Arzthaftung: Kontrollintervall bei Frühgeborenenretinopathie nach 1998er Standard

ZivilrechtDeliktsrechtAllgemeines ZivilrechtAbgewiesen

KI-Zusammenfassung

Die Eltern eines frühgeborenen und später erblindeten Kindes verlangten aus übergegangenem Recht Schmerzensgeld wegen angeblich zu später augenärztlicher Verlaufskontrollen bei Frühgeborenenretinopathie. Streitpunkt war, ob nach dem am 29.06.1998 dokumentierten Befund (RPM Stadium 2, ggf. beginnendes Plus-Disease) eine Kontrolle nach einer statt nach zwei Wochen geboten war.

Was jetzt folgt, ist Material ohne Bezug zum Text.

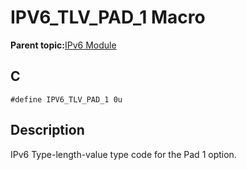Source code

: # IPV6\_TLV\_PAD\_1 Macro

**Parent topic:**[IPv6 Module](GUID-F2484EF9-7914-43EE-A5B7-4FFDC27C8135.md)

## C

```
#define IPV6_TLV_PAD_1 0u
```

## Description

IPv6 Type-length-value type code for the Pad 1 option.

Das OLG verneinte einen Behandlungsfehler, weil nach dem 1998 maßgeblichen Facharztstandard ein zweiwöchiges Intervall noch vertretbar war und erst ab 1999 Leitlinien kürzere Abstände empfahlen. Mangels nachgewiesenen Behandlungsfehlers scheiterte auch der Kausalitätsnachweis; die Berufung blieb erfolglos.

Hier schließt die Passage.